Receiving check point

What’s the checkpoint be at the time of received materials?
plz tell me
thnku

Please find below important aspects to be checked when receiving the raw materials, intermediates etc. required for manufacturing of pharmaceutical finished products and APIs / Intermediates,
Reference: Eudralex, Volume-4 EU GMP, Part 1,Chapter 5: Production

5.3 All incoming materials should be checked to ensure that the consignment corresponds
to the order. Containers should be cleaned where necessary and labelled with the
prescribed data.
5.4 Damage to containers and any other problem which might adversely affect the quality
of a material should be investigated, recorded and reported to the Quality Control
Department.
5.5 Incoming materials and finished products should be physically or administratively
quarantined immediately after receipt or processing, until they have been released for
use or distribution.
5.6 Intermediate and bulk products purchased as such should be handled on receipt as
though they were starting materials.
5.7 All materials and products should be stored under the appropriate conditions established
by the manufacturer and in an orderly fashion to permit batch segregation and stock
rotation.
5.8 Checks on yields, and reconciliation of quantities, should be carried out as necessary to
ensure that there are no discrepancies outside acceptable limits.

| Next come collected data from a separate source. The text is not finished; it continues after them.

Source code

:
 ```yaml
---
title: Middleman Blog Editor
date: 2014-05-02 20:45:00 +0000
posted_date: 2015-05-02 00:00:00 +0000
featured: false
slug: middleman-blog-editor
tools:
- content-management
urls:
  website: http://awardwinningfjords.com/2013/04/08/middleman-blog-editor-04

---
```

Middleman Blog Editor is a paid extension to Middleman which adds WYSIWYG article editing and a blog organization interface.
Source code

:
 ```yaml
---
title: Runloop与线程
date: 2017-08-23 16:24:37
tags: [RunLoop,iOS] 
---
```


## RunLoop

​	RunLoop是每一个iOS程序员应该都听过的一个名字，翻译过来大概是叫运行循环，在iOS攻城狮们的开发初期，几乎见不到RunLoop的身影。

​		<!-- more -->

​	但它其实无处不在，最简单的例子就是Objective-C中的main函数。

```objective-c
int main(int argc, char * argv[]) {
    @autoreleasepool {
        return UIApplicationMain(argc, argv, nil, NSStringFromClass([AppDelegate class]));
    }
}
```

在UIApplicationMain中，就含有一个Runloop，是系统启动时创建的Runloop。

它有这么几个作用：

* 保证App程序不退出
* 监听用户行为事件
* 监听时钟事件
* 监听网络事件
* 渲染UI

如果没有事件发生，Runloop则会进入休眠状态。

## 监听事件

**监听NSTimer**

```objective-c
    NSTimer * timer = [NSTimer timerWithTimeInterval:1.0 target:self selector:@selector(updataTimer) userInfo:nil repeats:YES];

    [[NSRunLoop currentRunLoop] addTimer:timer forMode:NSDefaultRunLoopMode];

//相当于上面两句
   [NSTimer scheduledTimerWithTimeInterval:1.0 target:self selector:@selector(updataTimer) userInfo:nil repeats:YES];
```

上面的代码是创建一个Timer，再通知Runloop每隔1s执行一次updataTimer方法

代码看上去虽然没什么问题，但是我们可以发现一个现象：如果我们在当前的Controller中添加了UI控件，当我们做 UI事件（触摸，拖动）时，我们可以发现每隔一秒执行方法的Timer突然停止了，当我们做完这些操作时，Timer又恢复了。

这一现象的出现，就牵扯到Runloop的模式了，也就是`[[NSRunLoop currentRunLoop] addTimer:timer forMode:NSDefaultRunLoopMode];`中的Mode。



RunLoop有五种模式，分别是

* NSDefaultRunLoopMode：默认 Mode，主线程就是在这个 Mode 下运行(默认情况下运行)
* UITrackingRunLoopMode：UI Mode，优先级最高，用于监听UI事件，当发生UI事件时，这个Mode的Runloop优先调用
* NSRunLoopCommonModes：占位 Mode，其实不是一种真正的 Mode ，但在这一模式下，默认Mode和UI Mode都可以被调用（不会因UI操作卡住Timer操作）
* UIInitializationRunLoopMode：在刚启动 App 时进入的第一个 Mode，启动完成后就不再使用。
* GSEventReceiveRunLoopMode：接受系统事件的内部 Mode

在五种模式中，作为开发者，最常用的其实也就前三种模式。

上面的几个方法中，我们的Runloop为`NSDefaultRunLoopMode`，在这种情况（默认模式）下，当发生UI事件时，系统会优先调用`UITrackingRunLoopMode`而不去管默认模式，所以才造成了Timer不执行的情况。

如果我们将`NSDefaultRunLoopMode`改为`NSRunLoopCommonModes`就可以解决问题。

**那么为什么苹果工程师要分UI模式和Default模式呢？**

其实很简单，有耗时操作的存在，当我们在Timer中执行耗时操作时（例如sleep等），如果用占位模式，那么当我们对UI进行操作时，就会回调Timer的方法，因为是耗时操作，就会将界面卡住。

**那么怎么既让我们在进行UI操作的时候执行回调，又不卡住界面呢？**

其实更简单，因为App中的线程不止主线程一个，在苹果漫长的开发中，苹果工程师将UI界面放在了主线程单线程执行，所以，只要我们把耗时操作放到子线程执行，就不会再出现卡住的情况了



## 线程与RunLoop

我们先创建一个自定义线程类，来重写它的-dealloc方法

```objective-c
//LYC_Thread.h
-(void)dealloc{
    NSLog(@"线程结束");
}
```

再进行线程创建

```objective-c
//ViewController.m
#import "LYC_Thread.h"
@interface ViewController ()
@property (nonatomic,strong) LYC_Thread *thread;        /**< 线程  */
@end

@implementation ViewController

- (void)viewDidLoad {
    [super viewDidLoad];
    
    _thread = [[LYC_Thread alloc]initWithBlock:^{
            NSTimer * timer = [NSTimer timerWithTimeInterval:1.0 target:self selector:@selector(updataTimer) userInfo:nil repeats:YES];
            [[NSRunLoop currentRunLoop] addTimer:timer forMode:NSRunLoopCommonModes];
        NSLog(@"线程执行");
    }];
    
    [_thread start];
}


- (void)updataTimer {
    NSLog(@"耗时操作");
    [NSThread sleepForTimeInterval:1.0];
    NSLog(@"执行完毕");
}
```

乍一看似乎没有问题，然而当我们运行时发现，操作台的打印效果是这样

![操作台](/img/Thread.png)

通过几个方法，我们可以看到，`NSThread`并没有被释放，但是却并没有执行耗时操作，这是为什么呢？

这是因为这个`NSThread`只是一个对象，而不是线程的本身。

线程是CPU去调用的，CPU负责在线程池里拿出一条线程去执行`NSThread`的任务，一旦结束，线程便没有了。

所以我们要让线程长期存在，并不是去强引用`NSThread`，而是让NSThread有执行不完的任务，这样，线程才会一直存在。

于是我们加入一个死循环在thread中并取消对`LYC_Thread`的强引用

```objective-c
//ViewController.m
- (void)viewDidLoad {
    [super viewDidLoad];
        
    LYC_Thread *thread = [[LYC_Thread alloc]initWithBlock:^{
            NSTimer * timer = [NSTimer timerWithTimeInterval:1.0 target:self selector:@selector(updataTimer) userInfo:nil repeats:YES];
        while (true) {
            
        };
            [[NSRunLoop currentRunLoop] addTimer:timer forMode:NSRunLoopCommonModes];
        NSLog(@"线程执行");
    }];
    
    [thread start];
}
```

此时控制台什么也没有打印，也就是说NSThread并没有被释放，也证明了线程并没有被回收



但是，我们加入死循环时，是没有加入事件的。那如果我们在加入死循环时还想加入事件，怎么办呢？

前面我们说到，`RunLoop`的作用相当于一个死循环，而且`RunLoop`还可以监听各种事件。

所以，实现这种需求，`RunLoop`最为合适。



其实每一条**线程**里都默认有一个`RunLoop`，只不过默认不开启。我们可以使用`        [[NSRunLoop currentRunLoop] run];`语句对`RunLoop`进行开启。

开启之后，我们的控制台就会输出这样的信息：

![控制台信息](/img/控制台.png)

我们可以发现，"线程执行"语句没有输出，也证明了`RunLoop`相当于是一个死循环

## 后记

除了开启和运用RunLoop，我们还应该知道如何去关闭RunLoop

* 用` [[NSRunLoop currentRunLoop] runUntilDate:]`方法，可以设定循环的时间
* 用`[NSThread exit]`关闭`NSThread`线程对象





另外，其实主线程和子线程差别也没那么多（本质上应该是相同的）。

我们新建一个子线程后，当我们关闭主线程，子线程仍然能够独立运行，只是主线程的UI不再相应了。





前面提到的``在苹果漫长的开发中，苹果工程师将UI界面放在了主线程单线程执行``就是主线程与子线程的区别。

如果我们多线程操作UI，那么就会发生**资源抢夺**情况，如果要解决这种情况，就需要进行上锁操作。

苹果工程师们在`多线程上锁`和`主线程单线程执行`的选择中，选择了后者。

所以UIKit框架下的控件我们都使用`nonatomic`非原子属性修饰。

Reference:- GOOD MANUFACTURING PRACTICE GUIDE FOR
ACTIVE PHARMACEUTICAL INGREDIENTS- ICH- Q7

7.2 Receipt and Quarantine
7.20 Upon receipt and before acceptance, each container or grouping of containers of
materials should be examined visually for correct labelling (including correlation
between the name used by the supplier and the in-house name, if these are
different), container damage, broken seals and evidence of tampering or
contamination. Materials should be held under quarantine until they have been
sampled, examined or tested as appropriate, and released for use.
7.21 Before incoming materials are mixed with existing stocks (e.g., solvents or stocks in
silos), they should be identified as correct, tested, if appropriate, and released.
Procedures should be available to prevent discharging incoming materials wrongly
into the existing stock.
7.22 If bulk deliveries are made in non-dedicated tankers, there should be the assurance of
no cross-contamination from the tanker. Means of providing this assurance could
include one or more of the following:
 certificate of cleaning
 testing for trace impurities
 audit of the supplier.
7.23 Large storage containers, and their attendant manifolds, filling and discharge lines
should be appropriately identified.
7.24 Each container or grouping of containers (batches) of materials should be assigned
and identified with a distinctive code, batch, or receipt number. This number
should be used in recording the disposition of each batch. A system should be in
place to identify the status of each batch.